14. Dès lors, le grief n'est pas fondé.

Sur le deuxième moyen, pris en ses première et troisième branches

15. Devant la chambre de l'instruction saisie de l'exécution d'un mandat d'arrêt européen, les débats s'ouvrent par un interrogatoire de la personne recherchée, dont il est dressé procès-verbal.

16. Il résulte de l'arrêt attaqué et des pièces de la procédure que Mme [I] a comparu le 30 novembre 2021 devant la chambre de l'instruction qui a procédé à son interrogatoire et en a dressé procès-verbal puis, par arrêt du 10 décembre 2021, a renvoyé l'examen de l'affaire au 17 décembre suivant.

17. A cette audience, à laquelle l'intéressée n'a pas comparu, la juridiction, dans une composition différente de celle de l'audience du 30 novembre, a examiné l'affaire au fond et prononcé sa décision, sans procéder à nouveau à la formalité de l'interrogatoire de Mme [I], rendue nécessaire par le changement intervenu dans la composition de la formation.

18. En statuant sur la demande d'exécution du mandat d'arrêt, dès lors qu'en l'absence de Mme [I], régulièrement convoquée, elle ne pouvait procéder à nouveau à la formalité de l'interrogatoire de cette dernière, la chambre de l'instruction n'a méconnu aucun des textes visés au moyen.

19. Ainsi, les griefs doivent être écartés.

Mais sur le premier moyen

Enoncé du moyen

20. Le moyen critique l'arrêt attaqué en ce qu'il a autorisé la remise de Mme [I], aux autorités judiciaires néerlandaises en vertu d'un mandat d'arrêt européen, alors « qu'aucun rapport n'a été fait à l'audience du 17 décembre 2021 au cours de laquelle l'affaire a été examinée au fond, en violation de l'article 199 du code de procédure pénale. »

Réponse de la Cour

Vu l'article 199 du code de procédure pénale :

21. Aux termes de ce texte, les débats devant la chambre de l'instruction comportent l'audition d'un conseiller en son rapport.

22. L'article 216 du même code prescrit de faire mention dans l'arrêt, de la lecture dudit rapport. L'omission de cette formalité, destinée à l'information de la juridiction saisie, n'entre pas dans les prévisions de l'article 802 du code de procédure pénale.

23. Il résulte des pièces de la procédure qu'un rapport a été effectué à l'audience du 30 novembre 2021, à l'issue de laquelle l'examen de l'affaire a été renvoyé au 17 décembre suivant.

24. L'arrêt attaqué ne constate pas qu'à cette dernière audience, un conseiller ait été entendu en son rapport.

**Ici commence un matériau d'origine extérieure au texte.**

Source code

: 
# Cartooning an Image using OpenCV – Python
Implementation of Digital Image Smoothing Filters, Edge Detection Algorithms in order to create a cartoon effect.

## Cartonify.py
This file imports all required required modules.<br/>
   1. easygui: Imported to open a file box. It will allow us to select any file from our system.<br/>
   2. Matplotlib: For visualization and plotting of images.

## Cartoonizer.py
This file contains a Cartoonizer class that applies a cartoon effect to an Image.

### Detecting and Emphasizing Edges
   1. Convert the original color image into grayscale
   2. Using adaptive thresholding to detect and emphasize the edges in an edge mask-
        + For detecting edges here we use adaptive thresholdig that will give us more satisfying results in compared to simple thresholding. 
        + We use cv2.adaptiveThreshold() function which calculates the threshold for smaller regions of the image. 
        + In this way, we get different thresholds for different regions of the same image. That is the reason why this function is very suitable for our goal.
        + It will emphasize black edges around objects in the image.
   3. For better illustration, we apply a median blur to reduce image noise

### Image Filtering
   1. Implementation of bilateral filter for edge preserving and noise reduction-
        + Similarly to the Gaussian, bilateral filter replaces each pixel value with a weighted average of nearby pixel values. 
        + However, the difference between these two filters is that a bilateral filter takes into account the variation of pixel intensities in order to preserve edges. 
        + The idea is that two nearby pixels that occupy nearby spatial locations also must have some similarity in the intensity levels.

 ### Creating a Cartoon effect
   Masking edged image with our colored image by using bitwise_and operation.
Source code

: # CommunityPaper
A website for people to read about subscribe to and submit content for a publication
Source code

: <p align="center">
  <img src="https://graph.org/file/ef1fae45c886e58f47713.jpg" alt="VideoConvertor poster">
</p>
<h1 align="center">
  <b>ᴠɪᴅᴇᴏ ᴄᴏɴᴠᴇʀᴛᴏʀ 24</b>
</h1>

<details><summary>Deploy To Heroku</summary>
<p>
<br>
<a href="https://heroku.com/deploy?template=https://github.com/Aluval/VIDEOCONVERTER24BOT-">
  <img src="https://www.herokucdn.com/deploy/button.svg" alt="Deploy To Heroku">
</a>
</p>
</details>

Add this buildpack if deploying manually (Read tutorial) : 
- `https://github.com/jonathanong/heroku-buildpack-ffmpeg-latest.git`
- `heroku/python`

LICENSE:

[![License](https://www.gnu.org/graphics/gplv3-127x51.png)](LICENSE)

25. En statuant ainsi, alors que la formalité du rapport s'imposait lors de l'audience de renvoi en raison du changement intervenu dans la composition de la formation, la chambre de l'instruction a méconnu le texte susvisé et le principe ci-dessus énoncé.

26. La cassation est par conséquent encourue de ce chef.



PAR CES MOTIFS, et sans qu'il y ait lieu d'examiner le troisième moyen de cassation proposé, la Cour :

CASSE et ANNULE, en toutes ses dispositions, l'arrêt susvisé de la chambre de l'instruction de la cour d'appel d'Amiens, en date du 17 décembre 2021, et pour qu'il soit à nouveau jugé, conformément à la loi ;

RENVOIE la cause et les parties devant la chambre de l'instruction de la cour d'appel de Paris, à ce désignée par délibération spéciale prise en chambre du conseil ;

ORDONNE l'impression du présent arrêt, sa transcription sur les registres du greffe de la chambre de l'instruction de la cour d'appel d'Amiens et sa mention en marge ou à la suite de l'arrêt annulé ;

Ainsi fait et jugé par la Cour de cassation, chambre criminelle, et prononcé par le président le vingt-six janvier deux mille vingt-deux.